Look through the data below and report how many lines include "void". Only the number should be given.

--- --- ---

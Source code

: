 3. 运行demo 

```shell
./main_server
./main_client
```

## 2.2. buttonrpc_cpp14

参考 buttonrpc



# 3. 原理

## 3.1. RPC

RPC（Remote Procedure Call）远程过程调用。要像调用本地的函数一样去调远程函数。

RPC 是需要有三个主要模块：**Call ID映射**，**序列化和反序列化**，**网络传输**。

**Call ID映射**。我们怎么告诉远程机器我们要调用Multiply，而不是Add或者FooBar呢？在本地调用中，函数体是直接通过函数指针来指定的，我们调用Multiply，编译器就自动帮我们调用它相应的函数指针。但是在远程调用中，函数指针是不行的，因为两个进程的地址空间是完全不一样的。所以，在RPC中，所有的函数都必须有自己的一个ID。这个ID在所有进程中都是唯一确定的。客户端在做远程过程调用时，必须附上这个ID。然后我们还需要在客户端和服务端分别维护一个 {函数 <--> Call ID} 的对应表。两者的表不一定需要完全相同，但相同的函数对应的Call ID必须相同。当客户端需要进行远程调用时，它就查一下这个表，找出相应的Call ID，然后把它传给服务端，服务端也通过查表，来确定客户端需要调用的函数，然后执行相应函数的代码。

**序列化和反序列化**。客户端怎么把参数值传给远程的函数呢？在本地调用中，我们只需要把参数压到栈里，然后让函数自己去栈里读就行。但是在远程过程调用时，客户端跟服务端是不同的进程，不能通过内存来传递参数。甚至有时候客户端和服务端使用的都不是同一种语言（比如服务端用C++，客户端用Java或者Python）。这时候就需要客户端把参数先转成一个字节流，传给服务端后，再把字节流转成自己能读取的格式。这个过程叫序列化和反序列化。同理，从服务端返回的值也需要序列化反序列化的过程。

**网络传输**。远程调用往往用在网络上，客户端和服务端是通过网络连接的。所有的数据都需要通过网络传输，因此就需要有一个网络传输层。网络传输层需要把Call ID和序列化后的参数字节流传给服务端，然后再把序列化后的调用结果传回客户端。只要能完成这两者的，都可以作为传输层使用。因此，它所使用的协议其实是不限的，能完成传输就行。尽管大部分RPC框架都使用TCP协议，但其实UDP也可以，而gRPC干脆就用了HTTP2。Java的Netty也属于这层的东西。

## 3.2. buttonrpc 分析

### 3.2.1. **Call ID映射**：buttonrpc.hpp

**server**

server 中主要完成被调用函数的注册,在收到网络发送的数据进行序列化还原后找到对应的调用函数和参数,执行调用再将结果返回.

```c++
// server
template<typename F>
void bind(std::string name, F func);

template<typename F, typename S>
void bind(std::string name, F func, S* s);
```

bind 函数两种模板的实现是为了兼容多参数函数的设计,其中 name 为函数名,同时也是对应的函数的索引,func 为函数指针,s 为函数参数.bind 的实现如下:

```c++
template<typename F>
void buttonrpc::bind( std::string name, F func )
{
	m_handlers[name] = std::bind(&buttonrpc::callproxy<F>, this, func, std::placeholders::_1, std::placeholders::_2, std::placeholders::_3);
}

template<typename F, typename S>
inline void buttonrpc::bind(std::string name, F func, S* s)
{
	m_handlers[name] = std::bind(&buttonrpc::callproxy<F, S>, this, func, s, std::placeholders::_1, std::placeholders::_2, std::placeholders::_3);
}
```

--- --- ---

_Solution for this problem_
4